Basic is where you learn the "basics" common to the army, navy, airforce. You‘re not taught any tactics or survival stuff, that‘s all taught in your trades training. At basic you learn drill, ranks, basic weapons handling (c7, c9), etc.

As for it being grueling, hardly any western militaries still have hard basic training (with the exception of p-company for the Paras or the FFL basic/battleschool). If they did they‘d weed out many people, which isn‘t good when you can‘t even recruit enough people to fill the ranks in the first place (not saying I support this lax attitude though).
 
Spacemarine,
What your saying appears to be right on the surface.

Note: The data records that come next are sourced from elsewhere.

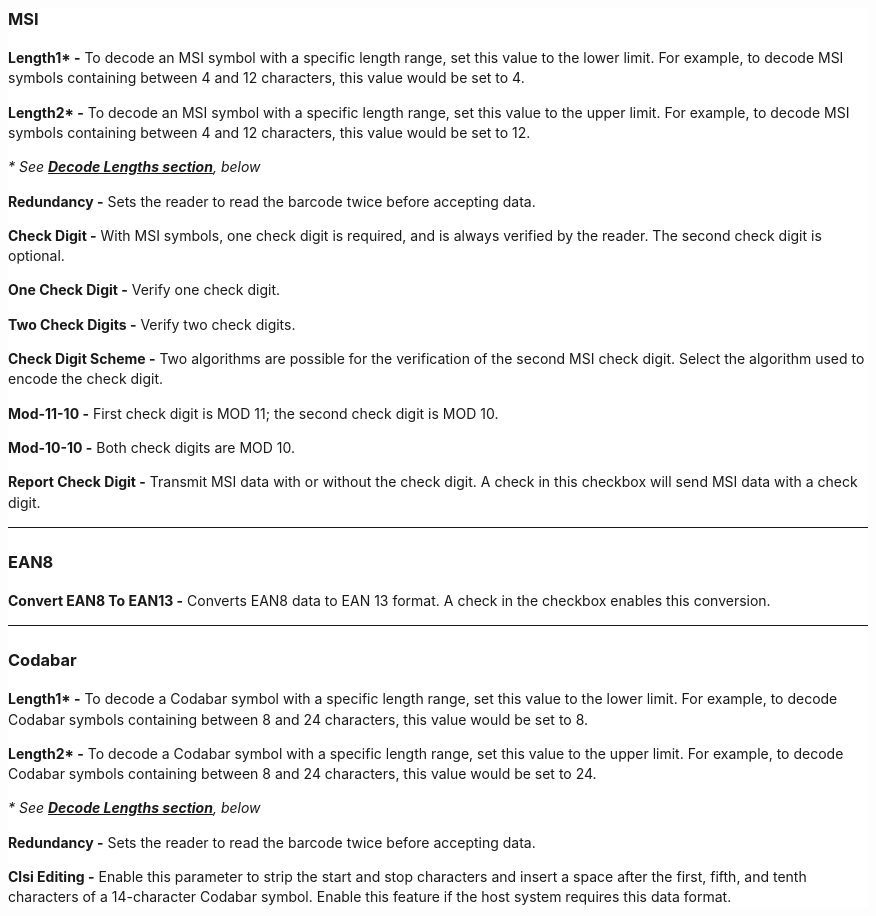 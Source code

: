 ### MSI

**Length1&#42; -** To decode an MSI symbol with a specific length range, set this value to the lower limit. For example, to decode MSI symbols containing between 4 and 12 characters, this value would be set to 4.

**Length2&#42; -** To decode an MSI symbol with a specific length range, set this value to the upper limit. For example, to decode MSI symbols containing between 4 and 12 characters, this value would be set to 12.

_&#42; See **[Decode Lengths section](#decodelengths)**, below_

**Redundancy -** Sets the reader to read the barcode twice before accepting data.

**Check Digit -** With MSI symbols, one check digit is required, and is always verified by the reader. The second check digit is optional.

**One Check Digit -** Verify one check digit.

**Two Check Digits -** Verify two check digits.

**Check Digit Scheme -** Two algorithms are possible for the verification of the second MSI check digit. Select the algorithm used to encode the check digit.

**Mod-11-10 -** First check digit is MOD 11; the second check digit is MOD 10.

**Mod-10-10 -** Both check digits are MOD 10.

**Report Check Digit -** Transmit MSI data with or without the check digit. A check in this checkbox will send MSI data with a check digit.

------

### EAN8

**Convert EAN8 To EAN13 -** Converts EAN8 data to EAN 13 format. A check in the checkbox enables this conversion.

------

### Codabar

**Length1&#42; -** To decode a Codabar symbol with a specific length range, set this value to the lower limit. For example, to decode Codabar symbols containing between 8 and 24 characters, this value would be set to 8.

**Length2&#42; -** To decode a Codabar symbol with a specific length range, set this value to the upper limit. For example, to decode Codabar symbols containing between 8 and 24 characters, this value would be set to 24.

_&#42; See **[Decode Lengths section](#decodelengths)**, below_

**Redundancy -** Sets the reader to read the barcode twice before accepting data. 

**Clsi Editing -** Enable this parameter to strip the start and stop characters and insert a space after the first, fifth, and tenth characters of a 14-character Codabar symbol. Enable this feature if the host system requires this data format.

But your missing something.
Basic training, especially for the army, is not only about basic military skills. It is about tearing down a life of soft civilian habits and rebuilding the recruit as a disciplined member of a team that is able to kill another human being.
Especially in these Gen-X days, the recruits initial training is essential to eradicate the selfish I-me-my additude that makes many recruits whine when faced with long marches, PT, and sleep-deprivation and hunger. These are common for the soldier in the battlefield.
What basic training should seek to put out is not people who can handle basic military skills, but disciplined soldiers who can be expected to get the job done regardless of what is thrown at them.
With an 18 day basic training, I am not sure that this is what is being put out. I am not sure that todays soldier can face a battlefield, if they only have to wear webbing on a march, and if they can‘t complete that march, but pass anyway. I am not sure if I want to share a foxhole with someone who is bothered when they are called a ****bag, or feels harrassed when they are forced to do basic calisthenics.
There is alot of good soldiers today who are personally motivated and can see through the bull**** and soldier on. But I think the decline in Basic training standards is letting alot of recruits who could be good soldiers get by being sub-par soldiers, and alot of ****bags be soldiers who shouldn‘t be at all.
It‘ll probably come to the point where that new Military Cemetary is filled up with Canadian youth before Ottawa figures out that weak Basic Training is NOT good for the recruits, the army, or the nation.
<end rant>
 
And as for Western militaries not having gruelling basic training.
I think Cree Warrior has the authority to talk about that (Three Suicides?).
The U.S. Marine Corps is very effective in holding off the PC police. But I think even their standards have fallen in the last few years. (If any Jarheads feel I am wrong, correct me.)